Signing copies of TBL for Stephanie and for Sherry
McKenna DeLucca, much-tried bookstore manager, and Mark Givens, my esteemed publisher
Last Saturday, September 9 2023, I threw a book launch party for The Beautiful Leaves at the Claremont Forum's Prison Project Bookstore. The Prison Project sells donated books to fund prisoners' requests for books. (The most requested book? Dictionaries.) It was a great afternoon. Official start time was 2:00, but
we kicked off at 2:20 to give people a bit of time to gather and to buy books.
Mark Givens, my publisher at Bamboo Dart Press, introduced me warmly (and told
me privately that he thought this was a really good collection, and that it
gave him ideas for expanding the purview of his press).
I read five poems. I
selected them on the fly, so I could gauge my audience’s response. I found
myself avoiding the poems I wrote closest to his death—not really for read-aloud.
Nancy Murphy commented that my poems sounded conversational. It’s true that I
strive to write the way I talk, which is sometimes conversational, sometimes
more elevated and holding forth. Left over from having taught pre-docs, I
suppose. It’s also true that I am a fairly experienced reader, so choose poems
that read more conversationally. The more intricate poems work better on the page,
and that’s where I leave them.
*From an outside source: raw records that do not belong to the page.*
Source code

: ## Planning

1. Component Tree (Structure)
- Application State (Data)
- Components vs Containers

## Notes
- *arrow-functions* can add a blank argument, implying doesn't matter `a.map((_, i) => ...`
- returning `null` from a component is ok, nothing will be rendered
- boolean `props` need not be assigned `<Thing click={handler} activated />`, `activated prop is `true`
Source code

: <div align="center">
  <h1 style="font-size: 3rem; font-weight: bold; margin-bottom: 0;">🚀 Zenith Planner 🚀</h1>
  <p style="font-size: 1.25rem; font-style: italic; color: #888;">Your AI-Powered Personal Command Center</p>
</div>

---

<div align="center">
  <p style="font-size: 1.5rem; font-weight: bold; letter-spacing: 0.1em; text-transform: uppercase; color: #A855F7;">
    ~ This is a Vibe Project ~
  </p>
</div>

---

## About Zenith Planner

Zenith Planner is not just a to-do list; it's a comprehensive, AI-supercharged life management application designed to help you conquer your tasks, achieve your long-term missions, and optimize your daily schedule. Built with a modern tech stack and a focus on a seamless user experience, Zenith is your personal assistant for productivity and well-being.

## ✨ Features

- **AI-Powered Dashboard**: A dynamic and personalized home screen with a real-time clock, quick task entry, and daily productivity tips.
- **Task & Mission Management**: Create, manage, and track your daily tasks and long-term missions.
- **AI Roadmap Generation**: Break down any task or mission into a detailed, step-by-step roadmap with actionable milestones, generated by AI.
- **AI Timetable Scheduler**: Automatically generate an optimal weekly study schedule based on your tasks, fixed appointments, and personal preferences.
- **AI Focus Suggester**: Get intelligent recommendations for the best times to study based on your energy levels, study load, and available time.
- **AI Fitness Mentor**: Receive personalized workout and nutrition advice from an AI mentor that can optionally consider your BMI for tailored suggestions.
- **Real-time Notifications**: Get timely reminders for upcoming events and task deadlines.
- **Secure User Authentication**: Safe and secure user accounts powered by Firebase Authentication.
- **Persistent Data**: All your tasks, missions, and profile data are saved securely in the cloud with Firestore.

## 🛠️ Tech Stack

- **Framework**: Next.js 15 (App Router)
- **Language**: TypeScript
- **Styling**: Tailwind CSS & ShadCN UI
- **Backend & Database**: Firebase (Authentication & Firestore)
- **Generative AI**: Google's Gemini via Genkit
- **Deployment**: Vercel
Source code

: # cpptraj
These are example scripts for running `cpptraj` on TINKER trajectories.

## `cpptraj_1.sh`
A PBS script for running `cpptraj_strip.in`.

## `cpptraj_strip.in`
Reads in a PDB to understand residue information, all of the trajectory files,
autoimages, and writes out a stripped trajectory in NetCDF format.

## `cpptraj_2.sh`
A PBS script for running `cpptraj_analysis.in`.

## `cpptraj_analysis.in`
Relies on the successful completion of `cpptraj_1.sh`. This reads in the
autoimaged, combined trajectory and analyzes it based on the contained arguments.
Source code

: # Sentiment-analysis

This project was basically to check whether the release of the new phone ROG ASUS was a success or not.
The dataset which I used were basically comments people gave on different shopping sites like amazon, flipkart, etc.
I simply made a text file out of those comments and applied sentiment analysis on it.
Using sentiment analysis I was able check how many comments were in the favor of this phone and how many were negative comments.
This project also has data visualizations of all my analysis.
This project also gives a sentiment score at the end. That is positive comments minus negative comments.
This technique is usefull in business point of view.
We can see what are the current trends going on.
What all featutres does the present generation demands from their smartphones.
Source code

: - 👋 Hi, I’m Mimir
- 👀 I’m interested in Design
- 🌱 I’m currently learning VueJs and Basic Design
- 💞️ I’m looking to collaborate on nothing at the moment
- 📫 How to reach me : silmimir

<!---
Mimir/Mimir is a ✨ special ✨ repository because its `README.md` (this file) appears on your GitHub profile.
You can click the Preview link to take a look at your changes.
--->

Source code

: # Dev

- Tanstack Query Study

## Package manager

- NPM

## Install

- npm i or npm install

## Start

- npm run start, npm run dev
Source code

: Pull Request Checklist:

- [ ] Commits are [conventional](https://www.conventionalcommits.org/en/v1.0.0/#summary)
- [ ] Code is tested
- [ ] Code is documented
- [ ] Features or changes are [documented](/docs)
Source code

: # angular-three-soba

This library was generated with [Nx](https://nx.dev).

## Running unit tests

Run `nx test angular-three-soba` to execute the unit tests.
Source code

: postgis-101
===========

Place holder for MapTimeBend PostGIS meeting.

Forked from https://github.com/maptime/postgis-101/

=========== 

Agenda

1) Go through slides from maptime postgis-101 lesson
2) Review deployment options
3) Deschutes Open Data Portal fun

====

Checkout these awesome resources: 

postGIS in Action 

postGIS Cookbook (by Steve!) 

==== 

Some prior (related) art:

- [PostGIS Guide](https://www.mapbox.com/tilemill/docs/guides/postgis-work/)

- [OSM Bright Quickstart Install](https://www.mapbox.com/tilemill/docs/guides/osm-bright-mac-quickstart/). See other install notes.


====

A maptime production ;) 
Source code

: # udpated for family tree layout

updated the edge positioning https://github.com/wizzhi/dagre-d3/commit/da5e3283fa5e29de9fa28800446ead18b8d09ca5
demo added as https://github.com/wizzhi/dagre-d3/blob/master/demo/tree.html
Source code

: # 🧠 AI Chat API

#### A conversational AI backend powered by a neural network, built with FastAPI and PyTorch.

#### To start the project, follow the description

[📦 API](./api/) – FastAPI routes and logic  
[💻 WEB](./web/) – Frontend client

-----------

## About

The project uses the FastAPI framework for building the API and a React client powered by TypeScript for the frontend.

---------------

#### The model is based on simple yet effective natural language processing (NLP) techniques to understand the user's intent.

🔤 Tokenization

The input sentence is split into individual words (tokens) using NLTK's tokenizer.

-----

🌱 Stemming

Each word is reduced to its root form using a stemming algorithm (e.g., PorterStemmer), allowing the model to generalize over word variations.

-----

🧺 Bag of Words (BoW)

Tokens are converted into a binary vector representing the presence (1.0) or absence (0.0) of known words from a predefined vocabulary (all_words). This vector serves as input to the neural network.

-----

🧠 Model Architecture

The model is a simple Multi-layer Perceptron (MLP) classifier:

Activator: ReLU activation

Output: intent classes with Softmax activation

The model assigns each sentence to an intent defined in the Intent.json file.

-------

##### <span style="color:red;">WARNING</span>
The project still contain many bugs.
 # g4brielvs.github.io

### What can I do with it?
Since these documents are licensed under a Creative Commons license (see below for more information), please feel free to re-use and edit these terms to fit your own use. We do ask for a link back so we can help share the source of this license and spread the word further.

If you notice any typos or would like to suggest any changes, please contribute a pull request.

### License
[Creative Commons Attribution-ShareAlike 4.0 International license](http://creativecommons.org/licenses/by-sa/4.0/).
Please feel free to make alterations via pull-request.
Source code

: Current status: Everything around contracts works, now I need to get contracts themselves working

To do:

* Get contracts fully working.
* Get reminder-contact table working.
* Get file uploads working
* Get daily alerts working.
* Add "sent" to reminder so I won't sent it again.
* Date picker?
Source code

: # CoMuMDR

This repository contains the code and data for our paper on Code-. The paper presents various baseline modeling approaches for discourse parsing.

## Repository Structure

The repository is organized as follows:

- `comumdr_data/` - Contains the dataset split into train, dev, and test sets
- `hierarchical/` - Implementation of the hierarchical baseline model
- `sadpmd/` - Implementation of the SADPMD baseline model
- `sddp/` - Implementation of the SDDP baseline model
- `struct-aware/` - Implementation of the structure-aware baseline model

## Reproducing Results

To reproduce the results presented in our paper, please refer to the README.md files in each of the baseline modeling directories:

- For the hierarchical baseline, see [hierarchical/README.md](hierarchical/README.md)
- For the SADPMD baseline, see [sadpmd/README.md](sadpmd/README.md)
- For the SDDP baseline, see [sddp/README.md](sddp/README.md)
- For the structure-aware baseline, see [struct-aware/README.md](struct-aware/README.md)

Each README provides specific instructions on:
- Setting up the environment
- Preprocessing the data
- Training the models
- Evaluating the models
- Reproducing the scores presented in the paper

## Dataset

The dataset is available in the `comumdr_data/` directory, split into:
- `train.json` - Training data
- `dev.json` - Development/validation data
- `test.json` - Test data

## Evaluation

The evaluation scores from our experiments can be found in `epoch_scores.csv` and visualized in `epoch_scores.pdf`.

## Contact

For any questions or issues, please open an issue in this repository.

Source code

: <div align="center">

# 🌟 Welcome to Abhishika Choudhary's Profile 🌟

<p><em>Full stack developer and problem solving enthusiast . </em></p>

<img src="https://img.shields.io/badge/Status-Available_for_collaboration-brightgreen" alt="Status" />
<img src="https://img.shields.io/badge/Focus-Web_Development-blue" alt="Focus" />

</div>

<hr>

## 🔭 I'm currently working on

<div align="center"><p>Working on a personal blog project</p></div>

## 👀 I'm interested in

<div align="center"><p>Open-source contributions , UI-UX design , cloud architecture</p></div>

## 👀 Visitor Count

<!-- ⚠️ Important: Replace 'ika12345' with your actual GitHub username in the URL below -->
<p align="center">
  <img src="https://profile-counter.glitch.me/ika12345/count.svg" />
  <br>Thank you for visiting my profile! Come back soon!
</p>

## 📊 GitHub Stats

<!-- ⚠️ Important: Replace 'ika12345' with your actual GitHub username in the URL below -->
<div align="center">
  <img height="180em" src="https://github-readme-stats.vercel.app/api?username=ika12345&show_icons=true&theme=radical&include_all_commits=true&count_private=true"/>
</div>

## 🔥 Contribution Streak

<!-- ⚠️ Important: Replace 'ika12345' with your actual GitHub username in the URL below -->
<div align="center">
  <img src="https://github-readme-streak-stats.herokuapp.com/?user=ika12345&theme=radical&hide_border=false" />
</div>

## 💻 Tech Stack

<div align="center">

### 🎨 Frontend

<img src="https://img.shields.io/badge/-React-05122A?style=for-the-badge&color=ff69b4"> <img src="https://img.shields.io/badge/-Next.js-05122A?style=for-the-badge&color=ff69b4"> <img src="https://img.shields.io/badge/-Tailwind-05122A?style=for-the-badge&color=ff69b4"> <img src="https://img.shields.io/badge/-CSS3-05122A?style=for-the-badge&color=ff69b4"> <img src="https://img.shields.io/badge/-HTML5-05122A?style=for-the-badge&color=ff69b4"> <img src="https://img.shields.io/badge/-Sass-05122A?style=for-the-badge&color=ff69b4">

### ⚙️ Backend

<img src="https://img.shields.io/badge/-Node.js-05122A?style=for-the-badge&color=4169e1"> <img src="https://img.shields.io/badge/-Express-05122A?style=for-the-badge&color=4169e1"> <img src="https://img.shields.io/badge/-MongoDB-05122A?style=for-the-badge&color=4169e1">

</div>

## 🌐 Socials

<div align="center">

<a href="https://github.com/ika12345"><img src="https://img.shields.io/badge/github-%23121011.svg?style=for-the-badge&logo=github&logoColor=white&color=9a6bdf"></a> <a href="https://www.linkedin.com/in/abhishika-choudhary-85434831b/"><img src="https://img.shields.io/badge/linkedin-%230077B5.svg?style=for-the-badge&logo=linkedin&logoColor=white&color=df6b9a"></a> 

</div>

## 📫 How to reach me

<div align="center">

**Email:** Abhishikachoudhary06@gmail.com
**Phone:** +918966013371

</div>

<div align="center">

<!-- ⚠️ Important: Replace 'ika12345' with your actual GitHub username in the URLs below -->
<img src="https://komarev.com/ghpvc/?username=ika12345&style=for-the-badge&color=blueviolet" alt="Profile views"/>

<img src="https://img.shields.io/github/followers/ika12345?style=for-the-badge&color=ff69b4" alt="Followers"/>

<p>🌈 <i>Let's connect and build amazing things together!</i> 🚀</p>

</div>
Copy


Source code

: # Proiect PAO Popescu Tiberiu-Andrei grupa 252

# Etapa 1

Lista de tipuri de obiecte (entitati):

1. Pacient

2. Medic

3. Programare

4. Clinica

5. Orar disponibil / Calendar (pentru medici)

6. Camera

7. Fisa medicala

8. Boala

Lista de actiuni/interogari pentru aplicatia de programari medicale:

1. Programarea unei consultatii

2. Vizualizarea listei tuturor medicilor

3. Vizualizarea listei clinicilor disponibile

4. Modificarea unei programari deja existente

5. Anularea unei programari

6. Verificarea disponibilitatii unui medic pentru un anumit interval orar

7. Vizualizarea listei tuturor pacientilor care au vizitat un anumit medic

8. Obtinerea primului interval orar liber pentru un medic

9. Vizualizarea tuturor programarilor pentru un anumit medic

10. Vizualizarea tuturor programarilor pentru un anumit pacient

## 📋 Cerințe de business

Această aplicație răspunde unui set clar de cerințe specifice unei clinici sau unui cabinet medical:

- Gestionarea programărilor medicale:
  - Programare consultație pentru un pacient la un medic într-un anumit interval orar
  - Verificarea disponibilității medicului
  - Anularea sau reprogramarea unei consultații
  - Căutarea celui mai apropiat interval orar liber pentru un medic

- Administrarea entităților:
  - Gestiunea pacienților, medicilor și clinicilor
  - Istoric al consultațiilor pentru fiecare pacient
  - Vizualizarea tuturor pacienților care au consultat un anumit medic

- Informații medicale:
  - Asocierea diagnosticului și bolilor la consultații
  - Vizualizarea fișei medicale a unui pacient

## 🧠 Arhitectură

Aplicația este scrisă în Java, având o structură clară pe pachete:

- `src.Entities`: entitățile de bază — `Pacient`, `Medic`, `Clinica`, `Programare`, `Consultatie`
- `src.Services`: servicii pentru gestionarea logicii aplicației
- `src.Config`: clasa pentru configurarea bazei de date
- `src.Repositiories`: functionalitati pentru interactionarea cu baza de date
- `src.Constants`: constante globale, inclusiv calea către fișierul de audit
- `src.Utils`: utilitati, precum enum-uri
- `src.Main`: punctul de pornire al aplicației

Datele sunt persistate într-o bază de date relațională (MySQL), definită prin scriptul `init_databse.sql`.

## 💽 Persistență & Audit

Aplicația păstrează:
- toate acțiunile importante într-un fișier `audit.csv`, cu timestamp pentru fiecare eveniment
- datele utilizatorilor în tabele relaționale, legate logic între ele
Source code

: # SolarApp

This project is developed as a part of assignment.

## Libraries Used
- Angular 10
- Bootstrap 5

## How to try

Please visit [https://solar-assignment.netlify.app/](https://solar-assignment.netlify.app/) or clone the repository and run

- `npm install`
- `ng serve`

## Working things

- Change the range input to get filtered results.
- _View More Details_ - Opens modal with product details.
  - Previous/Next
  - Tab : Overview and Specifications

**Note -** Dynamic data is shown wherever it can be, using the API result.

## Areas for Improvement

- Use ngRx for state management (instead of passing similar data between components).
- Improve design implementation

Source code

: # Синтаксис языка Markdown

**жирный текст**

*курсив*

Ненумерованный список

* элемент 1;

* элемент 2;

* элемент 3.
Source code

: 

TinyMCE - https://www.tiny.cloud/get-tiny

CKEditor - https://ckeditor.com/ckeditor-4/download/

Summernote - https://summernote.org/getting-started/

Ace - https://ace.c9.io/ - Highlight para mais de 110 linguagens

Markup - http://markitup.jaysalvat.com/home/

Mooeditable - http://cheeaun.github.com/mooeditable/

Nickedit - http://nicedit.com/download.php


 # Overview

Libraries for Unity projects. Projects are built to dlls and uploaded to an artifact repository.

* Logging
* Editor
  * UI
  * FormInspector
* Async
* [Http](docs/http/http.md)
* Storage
It is also true that it takes a lot of craft to sound artless.
Partly because of my age, most of my friends are seniors. The rest comprised friends from all parts of my life: high school, acupuncturist, voice teacher, psychologists, poetry people, people affiliated with the Cal Poly Chemistry Department whom I met through Walter, friends who are simply friends. People drifted, congregated, saw old friends, talked with new
people, milled around. Then the manager received a call—three calls—from Claremont
Forum board members. They were ‘concerned’ about people blocking the aisles. It
was at this point that I noticed a camera surveying the bookstore. Apparently
board members can monitor the feed. The manager apologetically asked me if I
could ask my guests to leave those spaces clear, in case some emergency arose
and the place had to be evacuated. I thought to myself that the board
apparently hadn’t minded people in the aisles before my event started, when the
bookstore was so full of people milling around in the center space that I had
trouble entering. But anyhow. My guests fitted themselves into a bay, rather
the way you arrange yourself in an elevator, talked and sampled refreshments, ventured
out of their improvised compound to buy the bookstore’s books. Then the much
leaned-upon manager told me that the board was insisting she stop the reading,
or else close the bookstore. I read another set, a little grimmer this time. My
daughter and friends packed up the refreshments while I chatted with folks and
signed some more books. We were out by 4:00 instead of 5:00.
How often do you get to say, “Dude! Raging seniors kicked
out for partying too hard! Whoot!” Walter would have been proud.